● **WHAT YOU SHOULD DO**
In the material below, find every line with "Member" and pull it out.

● **DATA PROVIDED**

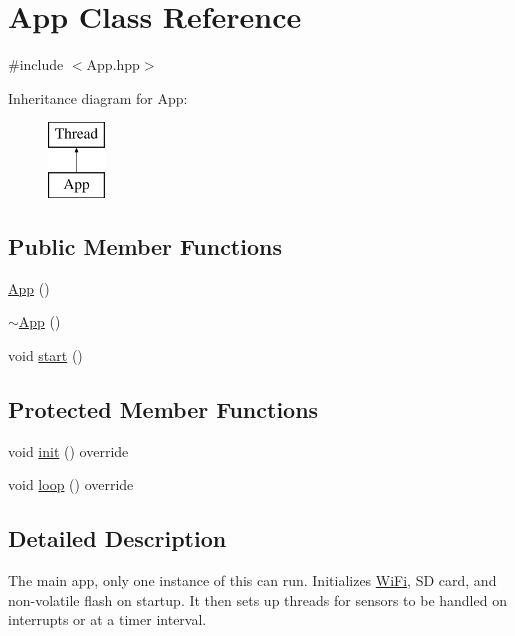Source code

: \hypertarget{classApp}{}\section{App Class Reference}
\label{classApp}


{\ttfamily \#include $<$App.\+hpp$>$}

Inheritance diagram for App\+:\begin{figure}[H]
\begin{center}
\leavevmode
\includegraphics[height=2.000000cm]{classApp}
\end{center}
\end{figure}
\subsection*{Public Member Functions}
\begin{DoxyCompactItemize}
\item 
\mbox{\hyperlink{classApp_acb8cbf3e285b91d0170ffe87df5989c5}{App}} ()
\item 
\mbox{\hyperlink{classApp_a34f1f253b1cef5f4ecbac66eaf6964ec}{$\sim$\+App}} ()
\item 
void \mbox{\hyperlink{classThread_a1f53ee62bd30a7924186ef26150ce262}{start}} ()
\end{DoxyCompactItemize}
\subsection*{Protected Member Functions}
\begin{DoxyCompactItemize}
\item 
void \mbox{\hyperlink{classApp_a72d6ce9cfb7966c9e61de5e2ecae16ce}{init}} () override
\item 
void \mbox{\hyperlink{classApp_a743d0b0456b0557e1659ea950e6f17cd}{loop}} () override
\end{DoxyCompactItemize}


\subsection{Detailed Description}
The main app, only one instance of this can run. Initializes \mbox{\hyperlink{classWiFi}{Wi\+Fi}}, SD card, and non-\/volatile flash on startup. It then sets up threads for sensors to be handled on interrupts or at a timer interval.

==

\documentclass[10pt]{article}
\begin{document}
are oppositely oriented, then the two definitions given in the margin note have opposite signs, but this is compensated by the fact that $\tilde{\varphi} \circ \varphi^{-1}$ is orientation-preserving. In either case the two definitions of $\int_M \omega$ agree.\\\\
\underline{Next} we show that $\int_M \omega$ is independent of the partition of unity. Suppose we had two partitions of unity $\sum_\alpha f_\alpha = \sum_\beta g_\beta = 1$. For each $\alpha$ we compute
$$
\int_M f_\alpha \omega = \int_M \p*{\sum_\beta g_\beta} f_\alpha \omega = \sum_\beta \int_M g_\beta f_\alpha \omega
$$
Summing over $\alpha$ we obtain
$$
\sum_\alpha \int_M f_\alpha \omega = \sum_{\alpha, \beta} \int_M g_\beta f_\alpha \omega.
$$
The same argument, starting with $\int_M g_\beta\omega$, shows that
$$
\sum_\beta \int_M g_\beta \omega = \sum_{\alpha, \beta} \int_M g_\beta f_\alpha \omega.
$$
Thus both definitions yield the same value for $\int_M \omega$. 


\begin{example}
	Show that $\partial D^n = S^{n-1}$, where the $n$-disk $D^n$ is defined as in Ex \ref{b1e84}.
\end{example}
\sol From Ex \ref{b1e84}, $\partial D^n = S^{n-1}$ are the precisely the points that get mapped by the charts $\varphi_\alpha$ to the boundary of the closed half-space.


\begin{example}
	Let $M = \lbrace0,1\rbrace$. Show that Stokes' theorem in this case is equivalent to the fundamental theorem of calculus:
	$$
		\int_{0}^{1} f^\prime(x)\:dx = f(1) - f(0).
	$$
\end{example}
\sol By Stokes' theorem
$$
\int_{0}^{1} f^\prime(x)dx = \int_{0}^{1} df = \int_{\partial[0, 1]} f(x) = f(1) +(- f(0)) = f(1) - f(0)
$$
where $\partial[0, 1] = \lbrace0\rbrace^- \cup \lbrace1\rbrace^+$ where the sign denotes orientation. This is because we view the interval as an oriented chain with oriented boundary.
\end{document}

* * *

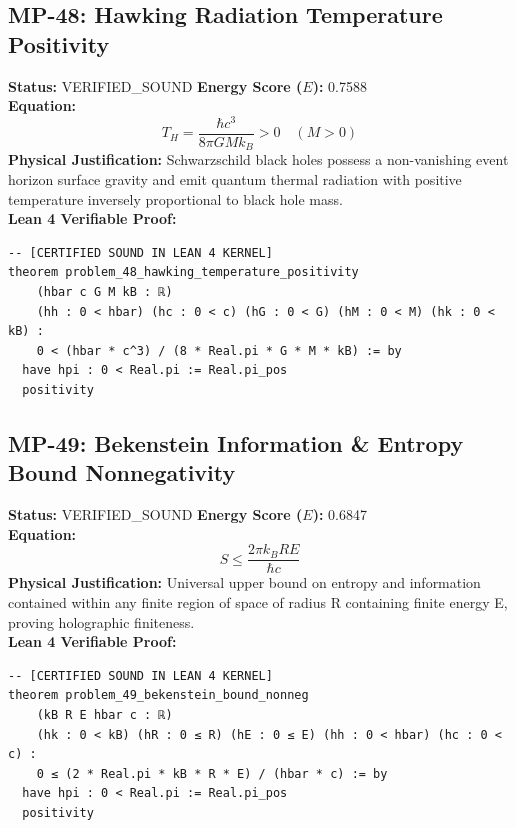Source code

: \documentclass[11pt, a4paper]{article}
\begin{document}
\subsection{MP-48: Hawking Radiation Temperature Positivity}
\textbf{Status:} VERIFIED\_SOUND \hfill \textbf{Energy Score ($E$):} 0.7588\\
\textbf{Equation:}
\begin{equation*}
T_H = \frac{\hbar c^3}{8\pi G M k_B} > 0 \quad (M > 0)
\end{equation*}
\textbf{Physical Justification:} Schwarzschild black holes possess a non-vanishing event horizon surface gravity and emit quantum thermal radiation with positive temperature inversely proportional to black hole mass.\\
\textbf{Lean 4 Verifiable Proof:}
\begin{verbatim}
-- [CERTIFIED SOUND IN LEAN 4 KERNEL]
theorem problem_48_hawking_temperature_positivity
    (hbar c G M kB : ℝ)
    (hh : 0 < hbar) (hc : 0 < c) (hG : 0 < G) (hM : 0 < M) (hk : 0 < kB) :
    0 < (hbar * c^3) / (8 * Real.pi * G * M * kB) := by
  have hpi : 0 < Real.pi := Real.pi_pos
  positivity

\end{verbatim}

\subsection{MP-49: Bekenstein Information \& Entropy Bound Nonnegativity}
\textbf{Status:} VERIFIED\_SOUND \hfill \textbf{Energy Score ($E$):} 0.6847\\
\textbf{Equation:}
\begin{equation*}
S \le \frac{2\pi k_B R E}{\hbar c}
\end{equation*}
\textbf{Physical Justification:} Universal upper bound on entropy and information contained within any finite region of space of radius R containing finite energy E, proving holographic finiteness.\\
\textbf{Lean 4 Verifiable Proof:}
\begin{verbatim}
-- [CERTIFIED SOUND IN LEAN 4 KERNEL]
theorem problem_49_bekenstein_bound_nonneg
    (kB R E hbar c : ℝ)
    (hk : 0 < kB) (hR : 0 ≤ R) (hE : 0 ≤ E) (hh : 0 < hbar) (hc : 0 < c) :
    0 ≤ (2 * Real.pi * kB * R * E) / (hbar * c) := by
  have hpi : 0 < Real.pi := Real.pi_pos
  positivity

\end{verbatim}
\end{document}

● **REPLY TO THE TASK**
\subsection*{Public Member Functions}
\subsection*{Protected Member Functions}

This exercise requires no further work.